Canning and Preserving the Harvest

One of the most frequent questions we get asked is “How do I save my herbs over the winter?” Here are some ways to preserve your herbs, one or two you may have heard of and some may be completely new. Try experimenting with one or two and let us know which work best for you.

Harvesting

Leaves should be harvested when they are at their peak, during a cool part of the day so they will not wilt before you get them into the house. Cut off no more than a third of the plant during the growing season and only cut off more if you are finishing the season for annual plants such as basil, dill & cilantro. Chives should be cut completely across the base of the plant, never across the tips, so they will regrow. Rosemary, Oregano, Sage, Thyme and other perennials should also be cut not more than a third of the plant.

Freezing

This generally works well for tender leafy herbs such as basil, chives, parsley, cilantro, dill, and mints. Three techniques work well and depending upon the amount you have to preserve, you can choose between them. The easiest way is to paint the leaves with some light olive oil or vegetable oil and place them into ziploc bags to be frozen.

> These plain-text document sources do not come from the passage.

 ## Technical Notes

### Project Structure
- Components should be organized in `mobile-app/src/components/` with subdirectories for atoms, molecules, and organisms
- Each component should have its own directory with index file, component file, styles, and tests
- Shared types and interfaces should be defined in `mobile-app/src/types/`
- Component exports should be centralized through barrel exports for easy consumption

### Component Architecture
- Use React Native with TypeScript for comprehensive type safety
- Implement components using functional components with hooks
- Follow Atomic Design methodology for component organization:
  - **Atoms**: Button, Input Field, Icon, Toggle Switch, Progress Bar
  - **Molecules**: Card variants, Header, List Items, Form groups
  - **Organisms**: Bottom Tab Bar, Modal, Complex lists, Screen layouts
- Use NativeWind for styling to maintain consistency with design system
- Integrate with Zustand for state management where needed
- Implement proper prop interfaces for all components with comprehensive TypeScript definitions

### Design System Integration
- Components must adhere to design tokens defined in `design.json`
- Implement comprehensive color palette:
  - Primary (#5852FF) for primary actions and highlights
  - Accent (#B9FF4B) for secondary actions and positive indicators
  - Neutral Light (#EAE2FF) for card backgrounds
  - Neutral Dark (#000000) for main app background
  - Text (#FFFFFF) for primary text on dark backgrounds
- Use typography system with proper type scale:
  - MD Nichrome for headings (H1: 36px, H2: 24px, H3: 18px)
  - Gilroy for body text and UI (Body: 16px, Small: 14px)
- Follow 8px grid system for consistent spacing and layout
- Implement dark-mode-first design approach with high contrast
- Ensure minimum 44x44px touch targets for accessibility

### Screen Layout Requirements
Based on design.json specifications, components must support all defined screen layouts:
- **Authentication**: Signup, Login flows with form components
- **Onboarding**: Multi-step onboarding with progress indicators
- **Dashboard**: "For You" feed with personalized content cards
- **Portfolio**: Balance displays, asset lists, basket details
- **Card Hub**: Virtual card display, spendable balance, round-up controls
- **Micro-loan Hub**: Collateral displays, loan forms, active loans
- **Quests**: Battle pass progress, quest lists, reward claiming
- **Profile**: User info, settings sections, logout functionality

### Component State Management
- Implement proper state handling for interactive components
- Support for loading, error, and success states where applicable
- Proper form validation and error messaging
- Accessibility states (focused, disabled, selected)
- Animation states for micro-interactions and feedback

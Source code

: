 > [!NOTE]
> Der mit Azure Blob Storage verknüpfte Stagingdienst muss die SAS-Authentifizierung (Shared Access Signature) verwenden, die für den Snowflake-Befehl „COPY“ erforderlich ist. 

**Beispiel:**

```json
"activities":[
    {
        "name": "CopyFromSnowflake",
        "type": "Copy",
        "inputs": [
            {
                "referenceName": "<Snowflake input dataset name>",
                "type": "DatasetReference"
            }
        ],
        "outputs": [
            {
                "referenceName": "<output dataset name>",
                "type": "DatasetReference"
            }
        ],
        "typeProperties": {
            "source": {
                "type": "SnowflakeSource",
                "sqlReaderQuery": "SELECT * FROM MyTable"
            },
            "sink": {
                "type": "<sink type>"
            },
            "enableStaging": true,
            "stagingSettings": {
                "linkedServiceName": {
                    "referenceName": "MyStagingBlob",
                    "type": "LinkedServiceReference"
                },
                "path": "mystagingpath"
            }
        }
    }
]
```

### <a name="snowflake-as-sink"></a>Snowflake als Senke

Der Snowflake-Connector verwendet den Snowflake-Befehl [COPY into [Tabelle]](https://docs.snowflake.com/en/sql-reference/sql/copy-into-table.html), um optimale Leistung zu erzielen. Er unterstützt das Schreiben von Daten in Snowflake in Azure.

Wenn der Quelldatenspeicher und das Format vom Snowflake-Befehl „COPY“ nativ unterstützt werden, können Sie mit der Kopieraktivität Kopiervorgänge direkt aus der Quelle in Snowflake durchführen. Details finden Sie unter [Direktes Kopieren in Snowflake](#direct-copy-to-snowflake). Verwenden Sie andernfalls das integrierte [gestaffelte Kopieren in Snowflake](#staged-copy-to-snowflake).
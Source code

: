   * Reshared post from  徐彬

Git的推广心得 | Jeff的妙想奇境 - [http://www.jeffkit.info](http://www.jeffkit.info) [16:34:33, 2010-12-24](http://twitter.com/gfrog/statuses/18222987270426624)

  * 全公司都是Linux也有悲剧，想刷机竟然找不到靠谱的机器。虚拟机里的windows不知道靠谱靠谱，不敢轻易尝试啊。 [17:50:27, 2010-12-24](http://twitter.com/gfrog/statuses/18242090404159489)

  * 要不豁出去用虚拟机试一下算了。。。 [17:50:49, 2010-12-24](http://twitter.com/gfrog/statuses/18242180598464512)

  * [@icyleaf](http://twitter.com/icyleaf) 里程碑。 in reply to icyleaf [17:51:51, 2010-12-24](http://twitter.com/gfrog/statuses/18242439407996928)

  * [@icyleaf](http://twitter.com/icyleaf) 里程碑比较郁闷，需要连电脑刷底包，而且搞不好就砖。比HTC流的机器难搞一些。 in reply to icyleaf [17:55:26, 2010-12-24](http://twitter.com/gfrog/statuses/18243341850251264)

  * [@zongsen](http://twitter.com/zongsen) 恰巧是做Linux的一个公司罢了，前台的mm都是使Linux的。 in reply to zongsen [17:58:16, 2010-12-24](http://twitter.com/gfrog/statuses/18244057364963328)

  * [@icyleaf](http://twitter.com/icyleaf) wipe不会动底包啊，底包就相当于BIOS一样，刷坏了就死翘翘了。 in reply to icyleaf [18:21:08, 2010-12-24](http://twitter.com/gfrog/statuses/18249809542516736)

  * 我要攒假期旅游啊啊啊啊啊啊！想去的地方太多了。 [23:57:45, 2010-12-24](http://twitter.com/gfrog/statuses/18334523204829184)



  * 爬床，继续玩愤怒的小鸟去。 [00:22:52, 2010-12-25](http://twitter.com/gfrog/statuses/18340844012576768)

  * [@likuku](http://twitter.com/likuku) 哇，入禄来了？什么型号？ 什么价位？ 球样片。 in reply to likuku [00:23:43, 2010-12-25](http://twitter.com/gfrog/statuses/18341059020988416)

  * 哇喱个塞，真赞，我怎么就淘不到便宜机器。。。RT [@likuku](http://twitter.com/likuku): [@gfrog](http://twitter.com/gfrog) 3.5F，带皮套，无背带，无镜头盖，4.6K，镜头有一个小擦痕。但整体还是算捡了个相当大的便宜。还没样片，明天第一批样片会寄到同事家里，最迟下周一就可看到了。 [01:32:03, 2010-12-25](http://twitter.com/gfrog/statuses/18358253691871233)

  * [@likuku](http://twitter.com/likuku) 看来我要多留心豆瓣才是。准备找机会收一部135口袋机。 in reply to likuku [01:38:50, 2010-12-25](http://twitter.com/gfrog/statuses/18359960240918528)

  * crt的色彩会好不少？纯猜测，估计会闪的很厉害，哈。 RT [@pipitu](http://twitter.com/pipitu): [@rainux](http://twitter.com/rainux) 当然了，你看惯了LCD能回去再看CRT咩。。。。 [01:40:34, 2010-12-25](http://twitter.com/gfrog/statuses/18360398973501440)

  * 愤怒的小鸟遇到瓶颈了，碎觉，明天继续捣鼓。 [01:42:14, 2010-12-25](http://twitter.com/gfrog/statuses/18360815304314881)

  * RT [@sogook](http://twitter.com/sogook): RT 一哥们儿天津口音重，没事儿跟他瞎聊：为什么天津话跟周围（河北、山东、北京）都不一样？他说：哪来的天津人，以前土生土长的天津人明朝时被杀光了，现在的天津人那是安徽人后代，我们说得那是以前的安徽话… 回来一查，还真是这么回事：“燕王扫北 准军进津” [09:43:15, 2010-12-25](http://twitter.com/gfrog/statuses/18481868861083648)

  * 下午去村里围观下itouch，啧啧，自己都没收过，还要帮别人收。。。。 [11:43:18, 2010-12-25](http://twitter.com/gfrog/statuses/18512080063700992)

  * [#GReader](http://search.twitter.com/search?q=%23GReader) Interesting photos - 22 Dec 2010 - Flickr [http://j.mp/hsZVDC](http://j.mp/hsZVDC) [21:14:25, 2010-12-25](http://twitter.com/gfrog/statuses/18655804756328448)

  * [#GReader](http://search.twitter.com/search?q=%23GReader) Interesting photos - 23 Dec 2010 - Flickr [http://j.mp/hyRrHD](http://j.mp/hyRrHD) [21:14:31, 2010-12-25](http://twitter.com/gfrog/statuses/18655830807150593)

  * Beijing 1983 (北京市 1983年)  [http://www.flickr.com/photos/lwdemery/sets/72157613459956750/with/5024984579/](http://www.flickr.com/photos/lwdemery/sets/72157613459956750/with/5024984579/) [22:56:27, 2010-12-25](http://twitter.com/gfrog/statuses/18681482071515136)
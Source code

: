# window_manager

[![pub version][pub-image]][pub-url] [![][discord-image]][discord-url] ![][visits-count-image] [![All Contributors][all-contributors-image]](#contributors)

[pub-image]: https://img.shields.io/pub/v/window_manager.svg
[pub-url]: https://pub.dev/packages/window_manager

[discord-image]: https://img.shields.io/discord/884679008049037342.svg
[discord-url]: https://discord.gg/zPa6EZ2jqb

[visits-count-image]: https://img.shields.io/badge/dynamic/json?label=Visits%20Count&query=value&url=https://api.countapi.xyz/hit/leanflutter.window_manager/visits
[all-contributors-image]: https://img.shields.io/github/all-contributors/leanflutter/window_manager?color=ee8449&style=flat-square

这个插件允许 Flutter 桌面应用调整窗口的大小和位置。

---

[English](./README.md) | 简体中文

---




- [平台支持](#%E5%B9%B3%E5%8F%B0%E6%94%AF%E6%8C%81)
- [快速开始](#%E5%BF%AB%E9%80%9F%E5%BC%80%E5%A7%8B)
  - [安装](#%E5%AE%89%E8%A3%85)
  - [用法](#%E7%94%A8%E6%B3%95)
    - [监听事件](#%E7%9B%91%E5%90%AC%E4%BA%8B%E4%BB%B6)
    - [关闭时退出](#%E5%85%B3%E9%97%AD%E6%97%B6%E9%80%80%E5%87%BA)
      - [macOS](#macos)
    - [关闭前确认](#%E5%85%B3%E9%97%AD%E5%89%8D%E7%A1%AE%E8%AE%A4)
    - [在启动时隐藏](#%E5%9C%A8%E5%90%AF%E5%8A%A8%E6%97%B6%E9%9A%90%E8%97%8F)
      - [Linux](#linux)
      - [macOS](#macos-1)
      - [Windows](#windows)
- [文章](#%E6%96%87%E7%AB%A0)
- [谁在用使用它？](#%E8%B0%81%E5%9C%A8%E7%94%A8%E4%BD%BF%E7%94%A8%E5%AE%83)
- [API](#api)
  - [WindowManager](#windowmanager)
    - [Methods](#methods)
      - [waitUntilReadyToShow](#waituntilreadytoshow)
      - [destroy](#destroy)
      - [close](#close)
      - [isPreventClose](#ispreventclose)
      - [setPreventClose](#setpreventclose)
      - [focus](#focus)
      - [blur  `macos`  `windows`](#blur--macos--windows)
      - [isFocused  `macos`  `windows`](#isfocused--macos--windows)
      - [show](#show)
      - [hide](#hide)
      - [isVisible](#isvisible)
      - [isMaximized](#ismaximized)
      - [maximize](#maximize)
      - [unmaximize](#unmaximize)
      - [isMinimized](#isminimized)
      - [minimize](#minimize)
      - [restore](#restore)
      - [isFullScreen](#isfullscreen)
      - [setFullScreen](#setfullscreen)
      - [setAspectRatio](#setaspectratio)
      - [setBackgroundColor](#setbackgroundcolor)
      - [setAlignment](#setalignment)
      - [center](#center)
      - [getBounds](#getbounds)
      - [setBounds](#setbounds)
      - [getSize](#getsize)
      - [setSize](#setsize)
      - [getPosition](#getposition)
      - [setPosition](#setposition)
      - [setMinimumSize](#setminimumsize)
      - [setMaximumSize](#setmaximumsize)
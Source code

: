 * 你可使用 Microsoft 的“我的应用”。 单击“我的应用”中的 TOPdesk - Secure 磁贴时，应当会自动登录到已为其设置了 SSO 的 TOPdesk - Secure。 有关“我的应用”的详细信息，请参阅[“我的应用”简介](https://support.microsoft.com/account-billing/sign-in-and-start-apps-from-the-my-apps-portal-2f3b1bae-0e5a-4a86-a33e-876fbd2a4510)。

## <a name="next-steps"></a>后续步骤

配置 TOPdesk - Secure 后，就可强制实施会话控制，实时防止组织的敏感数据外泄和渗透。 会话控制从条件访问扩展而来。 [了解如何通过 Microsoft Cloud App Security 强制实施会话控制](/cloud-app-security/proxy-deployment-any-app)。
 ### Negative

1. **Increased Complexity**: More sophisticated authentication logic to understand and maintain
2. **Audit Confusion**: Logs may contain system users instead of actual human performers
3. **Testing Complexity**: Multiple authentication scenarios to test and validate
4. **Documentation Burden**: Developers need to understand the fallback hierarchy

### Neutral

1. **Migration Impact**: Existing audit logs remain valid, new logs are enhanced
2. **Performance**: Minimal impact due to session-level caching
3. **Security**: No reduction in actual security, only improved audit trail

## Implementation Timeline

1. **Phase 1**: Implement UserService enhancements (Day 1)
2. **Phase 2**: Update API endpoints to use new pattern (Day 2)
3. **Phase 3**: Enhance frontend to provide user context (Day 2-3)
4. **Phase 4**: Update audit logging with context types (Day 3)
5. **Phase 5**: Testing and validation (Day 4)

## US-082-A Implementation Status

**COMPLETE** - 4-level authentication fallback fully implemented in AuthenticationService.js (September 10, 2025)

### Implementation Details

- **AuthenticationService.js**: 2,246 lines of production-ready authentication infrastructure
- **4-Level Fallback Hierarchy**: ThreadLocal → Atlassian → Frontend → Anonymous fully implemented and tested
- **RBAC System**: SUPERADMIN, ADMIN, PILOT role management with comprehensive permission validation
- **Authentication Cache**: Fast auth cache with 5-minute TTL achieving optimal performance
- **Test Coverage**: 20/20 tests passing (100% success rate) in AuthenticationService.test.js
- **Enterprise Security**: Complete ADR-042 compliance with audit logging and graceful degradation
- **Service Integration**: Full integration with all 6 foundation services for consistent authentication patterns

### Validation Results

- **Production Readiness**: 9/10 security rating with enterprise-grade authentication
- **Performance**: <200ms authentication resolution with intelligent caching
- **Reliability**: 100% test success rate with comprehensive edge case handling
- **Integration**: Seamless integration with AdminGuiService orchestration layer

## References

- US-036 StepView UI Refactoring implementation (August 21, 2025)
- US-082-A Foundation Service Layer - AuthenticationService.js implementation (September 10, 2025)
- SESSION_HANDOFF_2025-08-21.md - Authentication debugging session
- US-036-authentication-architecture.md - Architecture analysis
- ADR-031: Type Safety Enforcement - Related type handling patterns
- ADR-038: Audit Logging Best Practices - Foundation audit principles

Some may turn black when they freeze but the flavor is held very well and they taste almost like fresh when you take them out to use them. The other technique is to make a paste or “pesto” with oil and herbs in a blender or food processor. You then freeze the pesto in a Ziploc bag or on waxed paper. Once it is frozen, store in freezer and cut off pieces as needed and thaw in your hot recipes. One other way to freeze herbs is to chop coarsely, fill ice cube trays with herbs, add water to cover and freeze. Thaw them and drain well. Chop finely to use in recipes.

Herb Flavored Vinegars, Oils, Herb Butters, and Herb Salts

One of the best ways to store herbs is to add them to vinegars, olive oil, fresh butter, or sea salt. The flavors of the herbs are infused into your favorite oils and vinegars and these make wonderful gifts as well as cooking ingredients. For safety, refrigerate tightly closed containers to keep them fresh.

Drying

The oldest way, due to lack of freezers, was to dry your herbs. Keep in mind, using this technique can evaporate the flavors of the herbs very quickly so I recommend drying and then freezing or refrigerating the herbs that you will not be using in the very near future. Drying works well for Rosemary, Sage, Thyme, Oregano, Marjoram, and Savory and can actually concentrate their flavors and make them stronger tasting than fresh. You can use your microwave to make short work of it. Just place the herbs in between paper towels and cook on high power for 1 min. at a time until they are crisp and dry. Food dehydrators work great too for large quantities.